- **YOUR TASK**:
If a picture appears among the records, leave it out and set down everything else exactly as it stands.

- **RAW DATA**:
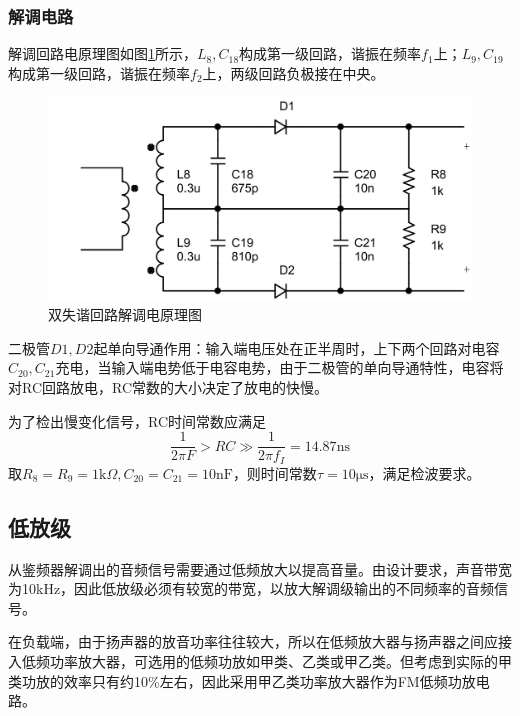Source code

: \documentclass[a4paper,12pt,twoside]{article}
\begin{document}
\subsubsection{解调电路}



解调回路电原理图如图\ref{解调电原理}所示，$L_8,C_{18}$构成第一级回路，谐振在频率$f_1$上；$L_9,C_{19}$构成第一级回路，谐振在频率$f_2$上，两级回路负极接在中央。
\begin{figure}[H]
    \centering
    \includegraphics[scale=0.14]{解调电原理图.png}
    \caption{双失谐回路解调电原理图}
    \label{解调电原理}
\end{figure}

二极管$D1,D2$起单向导通作用：输入端电压处在正半周时，上下两个回路对电容$C_{20},C_{21}$充电，当输入端电势低于电容电势，由于二极管的单向导通特性，电容将对RC回路放电，RC常数的大小决定了放电的快慢。

为了检出慢变化信号，RC时间常数应满足
\begin{equation}
    \frac{1}{2\pi F}>RC\gg\frac{1}{2\pi f_{I}}=14.87\mathrm{ns}
    \label{21式}
\end{equation}
取$R_{8}=R_{9}=1\mathrm{k}\Omega,C_{20}=C_{21}=10\mathrm{nF}$，则时间常数$\tau = 10\mathrm{\mu s}$，满足检波要求。




\subsection{低放级}
从鉴频器解调出的音频信号需要通过低频放大以提高音量。由设计要求，声音带宽为10kHz，因此低放级必须有较宽的带宽，以放大解调级输出的不同频率的音频信号。

在负载端，由于扬声器的放音功率往往较大，所以在低频放大器与扬声器之间应接入低频功率放大器，可选用的低频功放如甲类、乙类或甲乙类。但考虑到实际的甲类功放的效率只有约10\%左右，因此采用甲乙类功率放大器作为FM低频功放电路。
\end{document}

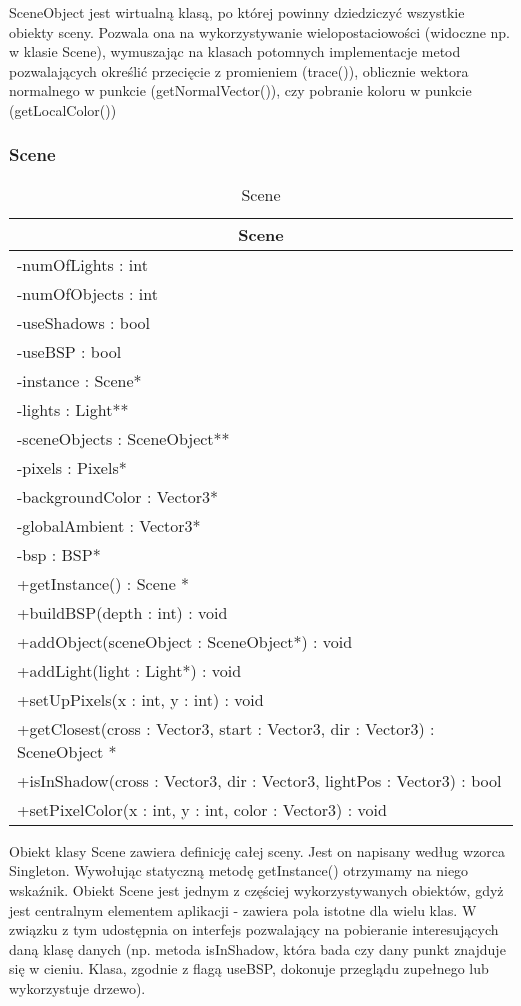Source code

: SceneObject jest wirtualną klasą, po której powinny dziedziczyć wszystkie obiekty sceny. Pozwala ona na wykorzystywanie wielopostaciowości (widoczne np. w klasie Scene), wymuszając na klasach potomnych implementacje metod pozwalających określić przecięcie z promieniem (trace()), oblicznie wektora normalnego w punkcie (getNormalVector()), czy pobranie koloru w punkcie (getLocalColor())

\subsubsection{Scene}

\footnotesize
\begin{longtable}{|p{14cm}|}
    \caption{Scene} \label{tab:Scene} \\ \hline
    \multicolumn{1}{|c|}{Scene} \\ \hline
    -numOfLights : int \\
    -numOfObjects : int \\
    -useShadows : bool \\
    -useBSP : bool \\
    -instance : Scene* \\
    -lights : Light** \\
    -sceneObjects : SceneObject** \\
    -pixels : Pixels* \\
    -backgroundColor : Vector3* \\
    -globalAmbient : Vector3* \\
    -bsp : BSP* \\
    \hline
	+getInstance() : Scene * \\
	+buildBSP(depth : int) : void \\
	+addObject(sceneObject : SceneObject*) : void \\
	+addLight(light : Light*) : void \\
	+setUpPixels(x : int, y : int) : void \\
	+getClosest(cross : Vector3, start : Vector3, dir : Vector3) : SceneObject * \\
	+isInShadow(cross : Vector3, dir : Vector3, lightPos : Vector3) : bool \\
	+setPixelColor(x : int, y : int, color : Vector3) : void \\
	\hline
\end{longtable}
\normalsize

Obiekt klasy Scene zawiera definicję całej sceny. Jest on napisany według wzorca Singleton. Wywołując statyczną metodę getInstance() otrzymamy na niego wskaźnik. Obiekt Scene jest jednym z częściej wykorzystywanych obiektów, gdyż jest centralnym elementem aplikacji - zawiera pola istotne dla wielu klas. W związku z tym udostępnia on interfejs pozwalający na pobieranie interesujących daną klasę danych (np. metoda isInShadow, która bada czy dany punkt znajduje się w cieniu. Klasa, zgodnie z flagą useBSP, dokonuje przeglądu zupełnego lub wykorzystuje drzewo).


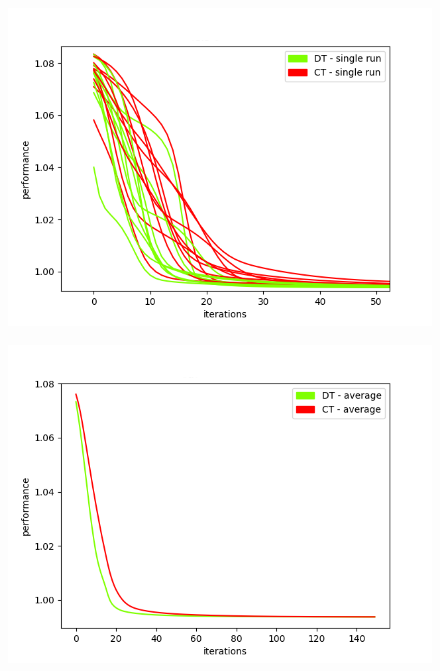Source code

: \documentclass[thesis=M,english]{FITthesis}[2012/10/20]
\begin{document}
\begin{figure}
\centering
\begin{minipage}{.8\textwidth}
  \centering
  \includegraphics[width=1\linewidth]{img/ex1/1/single_runs_zoom50.png}
  \label{fig:sr50}
\end{minipage}
\begin{minipage}{.8\textwidth}
  \centering
  \includegraphics[width=.95\linewidth]{img/ex1/1/average.png}
  \label{fig:avgc}
\end{minipage}
\end{figure} 
\end{document}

- **SOLUTION FOR THIS PROBLEM**:
Source code

: \documentclass[a4paper,12pt,twoside]{article}
\begin{document}
\subsubsection{解调电路}



解调回路电原理图如图\ref{解调电原理}所示，$L_8,C_{18}$构成第一级回路，谐振在频率$f_1$上；$L_9,C_{19}$构成第一级回路，谐振在频率$f_2$上，两级回路负极接在中央。
\begin{figure}[H]
    \centering
    \includegraphics[scale=0.14]{解调电原理图.png}
    \caption{双失谐回路解调电原理图}
    \label{解调电原理}
\end{figure}

二极管$D1,D2$起单向导通作用：输入端电压处在正半周时，上下两个回路对电容$C_{20},C_{21}$充电，当输入端电势低于电容电势，由于二极管的单向导通特性，电容将对RC回路放电，RC常数的大小决定了放电的快慢。

为了检出慢变化信号，RC时间常数应满足
\begin{equation}
    \frac{1}{2\pi F}>RC\gg\frac{1}{2\pi f_{I}}=14.87\mathrm{ns}
    \label{21式}
\end{equation}
取$R_{8}=R_{9}=1\mathrm{k}\Omega,C_{20}=C_{21}=10\mathrm{nF}$，则时间常数$\tau = 10\mathrm{\mu s}$，满足检波要求。




\subsection{低放级}
从鉴频器解调出的音频信号需要通过低频放大以提高音量。由设计要求，声音带宽为10kHz，因此低放级必须有较宽的带宽，以放大解调级输出的不同频率的音频信号。

在负载端，由于扬声器的放音功率往往较大，所以在低频放大器与扬声器之间应接入低频功率放大器，可选用的低频功放如甲类、乙类或甲乙类。但考虑到实际的甲类功放的效率只有约10\%左右，因此采用甲乙类功率放大器作为FM低频功放电路。
\end{document}

Source code

: SceneObject jest wirtualną klasą, po której powinny dziedziczyć wszystkie obiekty sceny. Pozwala ona na wykorzystywanie wielopostaciowości (widoczne np. w klasie Scene), wymuszając na klasach potomnych implementacje metod pozwalających określić przecięcie z promieniem (trace()), oblicznie wektora normalnego w punkcie (getNormalVector()), czy pobranie koloru w punkcie (getLocalColor())

\subsubsection{Scene}

\footnotesize
\begin{longtable}{|p{14cm}|}
    \caption{Scene} \label{tab:Scene} \\ \hline
    \multicolumn{1}{|c|}{Scene} \\ \hline
    -numOfLights : int \\
    -numOfObjects : int \\
    -useShadows : bool \\
    -useBSP : bool \\
    -instance : Scene* \\
    -lights : Light** \\
    -sceneObjects : SceneObject** \\
    -pixels : Pixels* \\
    -backgroundColor : Vector3* \\
    -globalAmbient : Vector3* \\
    -bsp : BSP* \\
    \hline
	+getInstance() : Scene * \\
	+buildBSP(depth : int) : void \\
	+addObject(sceneObject : SceneObject*) : void \\
	+addLight(light : Light*) : void \\
	+setUpPixels(x : int, y : int) : void \\
	+getClosest(cross : Vector3, start : Vector3, dir : Vector3) : SceneObject * \\
	+isInShadow(cross : Vector3, dir : Vector3, lightPos : Vector3) : bool \\
	+setPixelColor(x : int, y : int, color : Vector3) : void \\
	\hline
\end{longtable}
\normalsize

Obiekt klasy Scene zawiera definicję całej sceny. Jest on napisany według wzorca Singleton. Wywołując statyczną metodę getInstance() otrzymamy na niego wskaźnik. Obiekt Scene jest jednym z częściej wykorzystywanych obiektów, gdyż jest centralnym elementem aplikacji - zawiera pola istotne dla wielu klas. W związku z tym udostępnia on interfejs pozwalający na pobieranie interesujących daną klasę danych (np. metoda isInShadow, która bada czy dany punkt znajduje się w cieniu. Klasa, zgodnie z flagą useBSP, dokonuje przeglądu zupełnego lub wykorzystuje drzewo).


Source code

: \documentclass[thesis=M,english]{FITthesis}[2012/10/20]
\begin{document}
\begin{figure}
\centering
\begin{minipage}{.8\textwidth}
  \centering
  \includegraphics[width=1\linewidth]{img/ex1/1/single_runs_zoom50.png}
  \label{fig:sr50}
\end{minipage}
\begin{minipage}{.8\textwidth}
  \centering
  \includegraphics[width=.95\linewidth]{img/ex1/1/average.png}
  \label{fig:avgc}
\end{minipage}
\end{figure} 
\end{document}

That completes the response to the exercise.